Jameson: left in command...
In four swift days she was back. In the interim, severest strictures, self-imposed, kept Czgowchwz vigilants entirely out of public view. WCZG went off the air. No telephones were answered. A stop-gap system of tight-security messenger services (the Secret Seven’s device), complete with prearranged doorbell signals, deft coding formulas, and special knowledge of zigzag back-street routes and rendezvous, kept sacral data out of the profane clutch. Even so—even more so—were Dolores, Gloria Gotham, The Talk of the Town, the dwindling but no kinder Neriacs, the Bagatellieri, vultures on the Rialto, and Knickerbocker desolates disposed to speculate. The closure of Cashel Gueza and of Arpenik’s; Paranoy’s disappearance from the city room; Percase’s cancellation of a week of classes at the New School; Ralph’s sudden laryngitis; Laverne Zuckerman’s sudden, phoned-in cancellation of Amneris (“A virus, my clavicle!”—Lois the switch-board girl, to Rhoe at the Burger Ranch); the unanswered phones; the obvious avoidances: everything conspired to create unspeakable impressions.
Silence is not New York’s game. Nothing said is nothing in fact denied. (Dolores’s charming speculation was typical: “She’s in the bins, but which ones?”)

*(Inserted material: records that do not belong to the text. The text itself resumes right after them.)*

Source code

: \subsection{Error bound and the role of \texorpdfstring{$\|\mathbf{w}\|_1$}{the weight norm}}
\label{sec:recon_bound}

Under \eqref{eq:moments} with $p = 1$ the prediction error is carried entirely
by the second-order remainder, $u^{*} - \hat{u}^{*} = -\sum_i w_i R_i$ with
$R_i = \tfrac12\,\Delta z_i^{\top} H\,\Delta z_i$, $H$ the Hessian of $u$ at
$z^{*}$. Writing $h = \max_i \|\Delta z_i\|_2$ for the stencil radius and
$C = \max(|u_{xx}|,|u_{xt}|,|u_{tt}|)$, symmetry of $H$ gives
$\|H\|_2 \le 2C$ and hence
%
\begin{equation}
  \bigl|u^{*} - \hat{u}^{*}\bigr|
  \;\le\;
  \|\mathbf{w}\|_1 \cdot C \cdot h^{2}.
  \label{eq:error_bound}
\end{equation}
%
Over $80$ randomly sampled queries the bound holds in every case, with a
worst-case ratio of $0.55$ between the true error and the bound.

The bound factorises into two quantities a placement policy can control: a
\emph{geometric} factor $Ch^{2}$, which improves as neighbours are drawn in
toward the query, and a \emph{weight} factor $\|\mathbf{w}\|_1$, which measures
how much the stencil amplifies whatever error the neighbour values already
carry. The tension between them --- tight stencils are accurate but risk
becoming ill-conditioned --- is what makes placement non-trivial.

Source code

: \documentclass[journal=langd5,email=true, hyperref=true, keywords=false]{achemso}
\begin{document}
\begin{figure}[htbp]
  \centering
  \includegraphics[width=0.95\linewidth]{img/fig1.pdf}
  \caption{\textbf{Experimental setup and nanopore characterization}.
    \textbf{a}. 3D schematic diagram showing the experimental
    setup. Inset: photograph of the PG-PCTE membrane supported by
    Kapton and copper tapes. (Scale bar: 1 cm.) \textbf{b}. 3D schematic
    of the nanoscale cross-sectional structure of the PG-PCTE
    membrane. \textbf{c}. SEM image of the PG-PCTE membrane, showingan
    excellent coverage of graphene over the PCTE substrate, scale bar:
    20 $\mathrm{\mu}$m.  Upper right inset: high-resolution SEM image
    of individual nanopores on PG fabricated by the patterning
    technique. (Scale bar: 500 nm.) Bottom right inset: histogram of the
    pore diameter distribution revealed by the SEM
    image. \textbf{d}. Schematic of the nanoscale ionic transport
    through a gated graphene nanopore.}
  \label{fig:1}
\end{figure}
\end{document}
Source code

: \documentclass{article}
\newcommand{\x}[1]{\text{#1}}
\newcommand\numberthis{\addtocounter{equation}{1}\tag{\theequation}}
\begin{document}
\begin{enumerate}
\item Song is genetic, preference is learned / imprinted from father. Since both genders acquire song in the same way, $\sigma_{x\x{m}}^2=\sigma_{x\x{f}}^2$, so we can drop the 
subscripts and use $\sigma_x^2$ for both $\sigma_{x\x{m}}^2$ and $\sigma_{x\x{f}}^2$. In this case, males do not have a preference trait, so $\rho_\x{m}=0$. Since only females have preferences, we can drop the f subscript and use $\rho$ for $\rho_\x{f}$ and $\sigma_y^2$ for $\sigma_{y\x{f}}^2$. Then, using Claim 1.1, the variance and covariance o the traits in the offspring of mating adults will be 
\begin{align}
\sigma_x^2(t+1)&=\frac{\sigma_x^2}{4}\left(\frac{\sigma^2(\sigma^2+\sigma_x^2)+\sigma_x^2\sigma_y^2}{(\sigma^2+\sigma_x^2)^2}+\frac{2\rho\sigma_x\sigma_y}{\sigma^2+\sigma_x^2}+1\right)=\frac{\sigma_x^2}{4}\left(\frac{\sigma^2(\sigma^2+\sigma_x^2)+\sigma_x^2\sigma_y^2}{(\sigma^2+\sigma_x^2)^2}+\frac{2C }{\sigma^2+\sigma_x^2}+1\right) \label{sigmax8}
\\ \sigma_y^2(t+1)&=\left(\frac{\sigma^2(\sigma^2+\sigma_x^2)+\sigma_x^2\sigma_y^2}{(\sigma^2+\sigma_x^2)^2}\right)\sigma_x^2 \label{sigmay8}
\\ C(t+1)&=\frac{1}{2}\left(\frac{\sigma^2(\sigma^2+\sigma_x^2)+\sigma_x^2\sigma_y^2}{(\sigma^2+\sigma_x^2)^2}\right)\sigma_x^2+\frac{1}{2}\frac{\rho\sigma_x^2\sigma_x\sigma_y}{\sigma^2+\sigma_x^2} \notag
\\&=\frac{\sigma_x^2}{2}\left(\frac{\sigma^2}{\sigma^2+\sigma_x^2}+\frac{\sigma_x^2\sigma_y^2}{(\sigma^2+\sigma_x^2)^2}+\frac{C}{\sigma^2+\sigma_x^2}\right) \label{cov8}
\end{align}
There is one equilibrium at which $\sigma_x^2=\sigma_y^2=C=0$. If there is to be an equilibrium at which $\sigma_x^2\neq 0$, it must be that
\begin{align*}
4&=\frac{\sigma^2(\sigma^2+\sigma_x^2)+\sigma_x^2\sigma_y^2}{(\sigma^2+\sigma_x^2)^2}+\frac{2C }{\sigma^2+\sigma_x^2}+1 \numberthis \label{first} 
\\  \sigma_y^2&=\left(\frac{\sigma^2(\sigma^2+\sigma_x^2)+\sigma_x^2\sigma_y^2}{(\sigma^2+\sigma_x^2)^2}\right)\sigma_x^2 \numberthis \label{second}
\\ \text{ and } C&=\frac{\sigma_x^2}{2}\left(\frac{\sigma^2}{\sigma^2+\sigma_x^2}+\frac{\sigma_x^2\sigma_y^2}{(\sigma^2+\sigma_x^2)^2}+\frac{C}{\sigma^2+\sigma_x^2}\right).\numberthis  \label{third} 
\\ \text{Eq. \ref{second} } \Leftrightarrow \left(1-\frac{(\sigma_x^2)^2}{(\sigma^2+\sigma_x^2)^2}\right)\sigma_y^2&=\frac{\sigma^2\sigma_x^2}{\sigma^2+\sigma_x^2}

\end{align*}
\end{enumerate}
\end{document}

Jameson sat out the whole interlude at Mawrdew Czgowchwz’s bedside. She would awaken (as might Kathleen Mavourneen) talking to the ardent young man as to an elder brother. They would talk about the day. This waiting for her to wake was in those few days Jameson’s bliss. He neither needed nor consented to sleep. He would sit in the darkened room, burning a single orange-blossom-scented candle, thinking of what he would sing the next day (for when she was awake she often asked him to sing to her). He dreamed that joy would kill him. Dreaming it awake, he dreamed it fearlessly. She seemed to know he loved her. Then she seemed to know no more.